**TASK DATA**
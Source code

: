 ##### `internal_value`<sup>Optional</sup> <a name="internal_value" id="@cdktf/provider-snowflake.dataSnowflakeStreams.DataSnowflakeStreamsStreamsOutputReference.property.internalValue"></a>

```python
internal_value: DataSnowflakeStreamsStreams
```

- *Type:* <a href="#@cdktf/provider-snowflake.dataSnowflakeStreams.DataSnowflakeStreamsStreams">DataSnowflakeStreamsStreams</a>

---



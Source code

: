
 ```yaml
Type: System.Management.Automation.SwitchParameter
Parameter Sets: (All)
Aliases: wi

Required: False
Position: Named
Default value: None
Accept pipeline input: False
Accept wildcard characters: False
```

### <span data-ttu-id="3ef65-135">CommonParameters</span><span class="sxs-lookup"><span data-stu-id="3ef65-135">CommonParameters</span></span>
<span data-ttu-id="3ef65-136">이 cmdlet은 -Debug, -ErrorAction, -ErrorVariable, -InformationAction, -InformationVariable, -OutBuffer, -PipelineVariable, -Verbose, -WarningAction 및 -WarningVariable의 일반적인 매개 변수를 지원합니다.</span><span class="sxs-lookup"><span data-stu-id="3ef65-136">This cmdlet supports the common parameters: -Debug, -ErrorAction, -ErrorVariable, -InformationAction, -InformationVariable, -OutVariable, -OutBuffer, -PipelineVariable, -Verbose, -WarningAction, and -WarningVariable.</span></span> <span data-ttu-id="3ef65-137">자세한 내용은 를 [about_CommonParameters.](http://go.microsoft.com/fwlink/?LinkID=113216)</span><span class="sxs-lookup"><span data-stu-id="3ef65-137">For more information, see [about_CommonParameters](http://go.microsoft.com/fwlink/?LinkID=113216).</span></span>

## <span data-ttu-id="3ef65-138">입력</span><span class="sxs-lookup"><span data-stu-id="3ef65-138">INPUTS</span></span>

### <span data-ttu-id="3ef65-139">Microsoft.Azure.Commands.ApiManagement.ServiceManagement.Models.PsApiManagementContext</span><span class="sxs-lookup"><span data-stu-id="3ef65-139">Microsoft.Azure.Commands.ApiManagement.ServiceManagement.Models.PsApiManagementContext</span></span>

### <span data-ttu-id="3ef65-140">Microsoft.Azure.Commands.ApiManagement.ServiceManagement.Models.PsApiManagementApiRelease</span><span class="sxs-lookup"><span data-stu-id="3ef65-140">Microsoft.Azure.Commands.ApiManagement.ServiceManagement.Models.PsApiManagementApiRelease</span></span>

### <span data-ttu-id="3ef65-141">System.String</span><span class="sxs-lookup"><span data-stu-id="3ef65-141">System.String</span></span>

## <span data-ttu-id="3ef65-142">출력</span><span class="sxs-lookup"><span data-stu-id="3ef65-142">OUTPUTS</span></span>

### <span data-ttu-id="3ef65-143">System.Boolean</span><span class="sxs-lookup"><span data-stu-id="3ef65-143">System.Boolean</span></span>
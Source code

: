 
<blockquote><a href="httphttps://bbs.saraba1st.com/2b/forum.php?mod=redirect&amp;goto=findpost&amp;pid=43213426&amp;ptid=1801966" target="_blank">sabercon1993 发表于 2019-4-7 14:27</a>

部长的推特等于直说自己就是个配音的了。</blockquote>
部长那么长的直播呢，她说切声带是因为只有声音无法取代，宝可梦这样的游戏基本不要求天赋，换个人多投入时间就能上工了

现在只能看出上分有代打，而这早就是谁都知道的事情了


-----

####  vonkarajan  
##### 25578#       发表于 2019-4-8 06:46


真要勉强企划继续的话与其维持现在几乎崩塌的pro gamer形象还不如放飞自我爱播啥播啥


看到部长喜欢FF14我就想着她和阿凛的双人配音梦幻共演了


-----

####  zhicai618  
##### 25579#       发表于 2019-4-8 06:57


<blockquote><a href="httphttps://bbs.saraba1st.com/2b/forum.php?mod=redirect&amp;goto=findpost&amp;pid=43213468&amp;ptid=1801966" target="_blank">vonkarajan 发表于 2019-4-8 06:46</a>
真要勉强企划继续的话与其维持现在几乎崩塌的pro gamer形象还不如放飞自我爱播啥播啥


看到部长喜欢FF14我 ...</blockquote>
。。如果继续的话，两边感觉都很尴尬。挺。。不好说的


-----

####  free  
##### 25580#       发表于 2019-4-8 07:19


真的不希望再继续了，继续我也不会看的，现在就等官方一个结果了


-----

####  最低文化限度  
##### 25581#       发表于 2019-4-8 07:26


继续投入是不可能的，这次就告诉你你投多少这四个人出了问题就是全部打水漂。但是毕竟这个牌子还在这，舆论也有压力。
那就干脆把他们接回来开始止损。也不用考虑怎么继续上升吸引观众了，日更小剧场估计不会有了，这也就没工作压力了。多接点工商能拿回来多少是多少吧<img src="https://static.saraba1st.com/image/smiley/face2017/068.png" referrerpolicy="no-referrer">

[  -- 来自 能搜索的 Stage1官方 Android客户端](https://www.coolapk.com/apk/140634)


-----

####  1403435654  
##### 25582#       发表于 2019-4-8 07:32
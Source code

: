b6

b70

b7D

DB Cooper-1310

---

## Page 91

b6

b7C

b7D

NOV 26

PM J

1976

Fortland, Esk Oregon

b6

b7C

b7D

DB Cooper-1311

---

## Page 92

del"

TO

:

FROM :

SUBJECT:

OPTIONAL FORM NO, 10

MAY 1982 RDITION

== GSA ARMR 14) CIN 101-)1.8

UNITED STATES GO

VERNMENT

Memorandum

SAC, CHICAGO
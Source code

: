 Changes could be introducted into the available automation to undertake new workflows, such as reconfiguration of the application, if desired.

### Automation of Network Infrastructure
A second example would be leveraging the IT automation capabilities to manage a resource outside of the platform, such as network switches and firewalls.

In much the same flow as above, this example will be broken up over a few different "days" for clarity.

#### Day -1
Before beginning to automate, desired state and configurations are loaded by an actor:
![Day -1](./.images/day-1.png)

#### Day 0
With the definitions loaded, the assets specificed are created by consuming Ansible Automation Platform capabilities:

**EXERCISE DIRECTIONS**
Report all lines of the data above that include the string "Accept".

**ANSWER TO THIS PROBLEM**
Accept pipeline input: False
Accept wildcard characters: False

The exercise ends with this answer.